[Stored items]

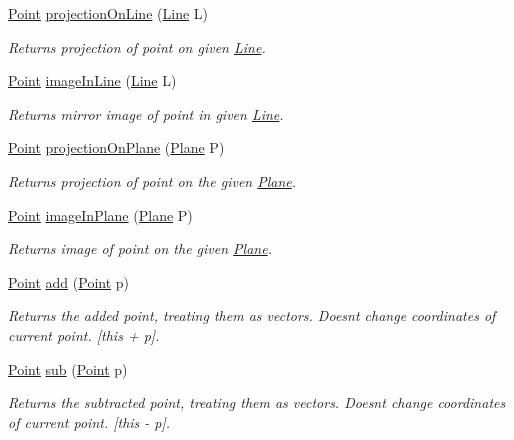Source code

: \begin{DoxyCompactItemize}
\mbox{\hyperlink{class_point}{Point}} \mbox{\hyperlink{class_point_a61cefcc9a49eed720f97ccea7bed5981}{projection\+On\+Line}} (\mbox{\hyperlink{class_line}{Line}} L)
\begin{DoxyCompactList}\small\item\em Returns projection of point on given \mbox{\hyperlink{class_line}{Line}}. \end{DoxyCompactList}\item 
\mbox{\hyperlink{class_point}{Point}} \mbox{\hyperlink{class_point_a6db21f293bd4a7eab01b04882a5021fd}{image\+In\+Line}} (\mbox{\hyperlink{class_line}{Line}} L)
\begin{DoxyCompactList}\small\item\em Returns mirror image of point in given \mbox{\hyperlink{class_line}{Line}}. \end{DoxyCompactList}\item 
\mbox{\hyperlink{class_point}{Point}} \mbox{\hyperlink{class_point_a1085bffb18e2e514d415cdcc2fdb0aff}{projection\+On\+Plane}} (\mbox{\hyperlink{class_plane}{Plane}} P)
\begin{DoxyCompactList}\small\item\em Returns projection of point on the given \mbox{\hyperlink{class_plane}{Plane}}. \end{DoxyCompactList}\item 
\mbox{\hyperlink{class_point}{Point}} \mbox{\hyperlink{class_point_a2350375c6bb6c3bb810ae79c99d2a53c}{image\+In\+Plane}} (\mbox{\hyperlink{class_plane}{Plane}} P)
\begin{DoxyCompactList}\small\item\em Returns image of point on the given \mbox{\hyperlink{class_plane}{Plane}}. \end{DoxyCompactList}\item 
\mbox{\hyperlink{class_point}{Point}} \mbox{\hyperlink{class_point_a8a2ee9e0febd224f86391229e77c2aee}{add}} (\mbox{\hyperlink{class_point}{Point}} p)
\begin{DoxyCompactList}\small\item\em Returns the added point, treating them as vectors. Doesn\textquotesingle{}t change coordinates of current point. \mbox{[}this + p\mbox{]}. \end{DoxyCompactList}\item 
\mbox{\hyperlink{class_point}{Point}} \mbox{\hyperlink{class_point_ab1d94b20de98b5e73345599d33145195}{sub}} (\mbox{\hyperlink{class_point}{Point}} p)
\begin{DoxyCompactList}\small\item\em Returns the subtracted point, treating them as vectors. Doesn\textquotesingle{}t change coordinates of current point. \mbox{[}this -\/ p\mbox{]}. \end{DoxyCompactList}\item 

\end{DoxyCompactItemize}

→ Aim of the exercise
Give every record again exactly, apart from the pictures, which stay out.

→ Answer for this exercise
Source code

: \begin{DoxyCompactItemize}
\mbox{\hyperlink{class_point}{Point}} \mbox{\hyperlink{class_point_a61cefcc9a49eed720f97ccea7bed5981}{projection\+On\+Line}} (\mbox{\hyperlink{class_line}{Line}} L)
\begin{DoxyCompactList}\small\item\em Returns projection of point on given \mbox{\hyperlink{class_line}{Line}}. \end{DoxyCompactList}\item 
\mbox{\hyperlink{class_point}{Point}} \mbox{\hyperlink{class_point_a6db21f293bd4a7eab01b04882a5021fd}{image\+In\+Line}} (\mbox{\hyperlink{class_line}{Line}} L)
\begin{DoxyCompactList}\small\item\em Returns mirror image of point in given \mbox{\hyperlink{class_line}{Line}}. \end{DoxyCompactList}\item 
\mbox{\hyperlink{class_point}{Point}} \mbox{\hyperlink{class_point_a1085bffb18e2e514d415cdcc2fdb0aff}{projection\+On\+Plane}} (\mbox{\hyperlink{class_plane}{Plane}} P)
\begin{DoxyCompactList}\small\item\em Returns projection of point on the given \mbox{\hyperlink{class_plane}{Plane}}. \end{DoxyCompactList}\item 
\mbox{\hyperlink{class_point}{Point}} \mbox{\hyperlink{class_point_a2350375c6bb6c3bb810ae79c99d2a53c}{image\+In\+Plane}} (\mbox{\hyperlink{class_plane}{Plane}} P)
\begin{DoxyCompactList}\small\item\em Returns image of point on the given \mbox{\hyperlink{class_plane}{Plane}}. \end{DoxyCompactList}\item 
\mbox{\hyperlink{class_point}{Point}} \mbox{\hyperlink{class_point_a8a2ee9e0febd224f86391229e77c2aee}{add}} (\mbox{\hyperlink{class_point}{Point}} p)
\begin{DoxyCompactList}\small\item\em Returns the added point, treating them as vectors. Doesn\textquotesingle{}t change coordinates of current point. \mbox{[}this + p\mbox{]}. \end{DoxyCompactList}\item 
\mbox{\hyperlink{class_point}{Point}} \mbox{\hyperlink{class_point_ab1d94b20de98b5e73345599d33145195}{sub}} (\mbox{\hyperlink{class_point}{Point}} p)
\begin{DoxyCompactList}\small\item\em Returns the subtracted point, treating them as vectors. Doesn\textquotesingle{}t change coordinates of current point. \mbox{[}this -\/ p\mbox{]}. \end{DoxyCompactList}\item 

\end{DoxyCompactItemize}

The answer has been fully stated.